Verizon Communications Inc.: Strike Won't Dent VZ Stock's UpsideThe biggest news with Verizon these days is, of course, the strike. Nearly 40,000 workers walked off the job last week, but the market hasn’t been particularly bothered by the move.

From an investor’s perspective, the Verizon strike is temporary issue — and it’s better than giving into demands that would increase VZ’s costs. Verizon stock traded down ahead of the strike, which appears to have sufficiently discounted the labor action in the share price.

Heck, VZ stock is actually up a little bit since the strike commenced.

Still, Wall Street will be keen to get any kind of update from management. A strike represents uncertainty and the market hates uncertainty.

Another topic of discussion could be the telecommunication company’s intentions in regard to the core assets of Yahoo! Inc. (YHOO). Bids were due Monday and Verizon reportedly has the inside track to acquire the web property.

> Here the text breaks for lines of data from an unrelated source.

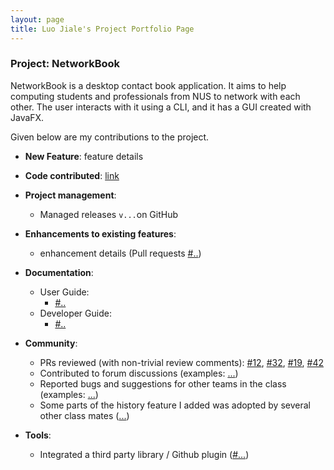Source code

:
 ```yaml
---
layout: page
title: Luo Jiale's Project Portfolio Page
---
```


### Project: NetworkBook

NetworkBook is a desktop contact book application. It aims to help computing students and professionals from NUS to network with each other. The user interacts with it using a CLI, and it has a GUI created with JavaFX.

Given below are my contributions to the project.

* **New Feature**: feature details

* **Code contributed**: [link]()

* **Project management**:

  * Managed releases `v...`on GitHub

* **Enhancements to existing features**:

  - enhancement details (Pull requests [\#..]())

* **Documentation**:

  * User Guide:
    *  [\#..]()

  - Developer Guide:
    - [\#..]()

* **Community**:

  * PRs reviewed (with non-trivial review comments): [\#12](), [\#32](), [\#19](), [\#42]()
  * Contributed to forum discussions (examples: [...]())
  * Reported bugs and suggestions for other teams in the class (examples: [...]())
  * Some parts of the history feature I added was adopted by several other class mates ([...]())

* **Tools**:

  * Integrated a third party library / Github plugin ([\#...]())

The size of any deal is less important than the strategy attached to it. Verizon’s deal to acquire AOL last summer was valued at only $4.4 billion. That’s not a big figure for a telecom giant. After all, it paid $130 billion to buy out Vodafone Group Plc (ADR)‘s (VOD) stake in Verizon Wireless.

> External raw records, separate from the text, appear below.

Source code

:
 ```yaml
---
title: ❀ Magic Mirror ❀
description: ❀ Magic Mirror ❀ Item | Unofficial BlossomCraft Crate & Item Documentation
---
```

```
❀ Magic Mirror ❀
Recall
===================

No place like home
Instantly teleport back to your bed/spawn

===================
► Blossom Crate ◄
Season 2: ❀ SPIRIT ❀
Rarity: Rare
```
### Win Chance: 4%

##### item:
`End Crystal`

Verizon Stock Gets the Benefit of the Doubt

Telco’s have to be creative to find growth.

Verizon stock has a long-term growth forecast of just 4.2% per annum as its traditional money makers slow down. The wireless market is saturated, so the business is driven more by stealing subscribers from competitors. Wireline is in decline (and at the heart of the current labor dispute). And broadband isn’t what it used to be. VZ actually stopped building out its FiOS network.

And so Verizon is investing in mobile and video. The plan is to leverage VZ’s vast network to deliver mobile and video advertising. This is where AOL and potentially Yahoo come in. Whatever their faults as web properties, both companies have desirable ad platforms.

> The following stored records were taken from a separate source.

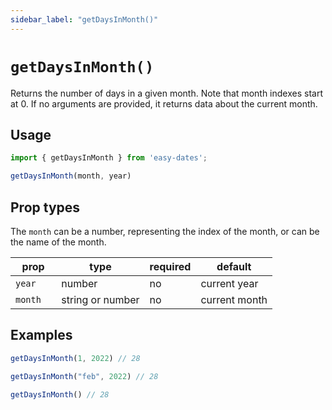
 ```yaml
---
sidebar_label: "getDaysInMonth()"
---
```


# `getDaysInMonth()`
Returns the number of days in a given month. Note that month indexes start at 0. If no arguments are provided, it returns data about the current month.

## Usage
```javascript
import { getDaysInMonth } from 'easy-dates';

getDaysInMonth(month, year)
```

## Prop types
The `month` can be a number, representing the index of the month, or can be the name of the month.

| prop      | type             | required | default       |
|-----------|------------------|----------|---------------|
| `year`    | number           | no       | current year  |
| `month  ` | string or number | no       | current month |

## Examples
```javascript title='using two number arguments'
getDaysInMonth(1, 2022) // 28
```

```javascript title='using a string for the month'
getDaysInMonth("feb", 2022) // 28 
```

```javascript title='when no args are used, the current month (Feb) is returned'
getDaysInMonth() // 28 
```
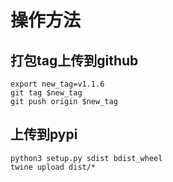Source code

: # 操作方法

## 打包tag上传到github
```shell
export new_tag=v1.1.6
git tag $new_tag
git push origin $new_tag
```

## 上传到pypi
```shell
python3 setup.py sdist bdist_wheel
twine upload dist/*
```
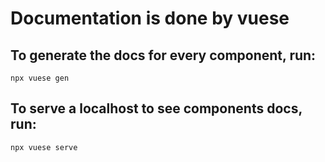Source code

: # Documentation is done by vuese

## To generate the docs for every component, run:

``` 
npx vuese gen
```

## To serve a localhost to see components docs, run:

```
npx vuese serve
```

Investors should welcome VZ bringing YHOO into the fold, if it does indeed happen. After all, it’s not like the status quo is doing much for profits and sales.

When VZ reports quarterly results Thursday, analysts on average will be expecting earnings of $1.06 a share. That’s less than a 4% increase over last year’s earnings per share of $1.02.

Revenue is stuck too: The Street expects the top line to expand by just 1.6% year-over-year to $32.49 billion.

But, as noted above, the income statement is likely to be less interesting than all the other things Verizon has going on. Don’t be surprised if the market takes any updates in stride.

Shares are up almost 13% so far this year vs. a gain of 2.7% for the broader market. That kind of market-beating performance suggests management will get any benefit of the doubt, and Verizon stock will see more upside ahead.

As of this writing, Dan Burrows did not hold a position in any of the aforementioned securities.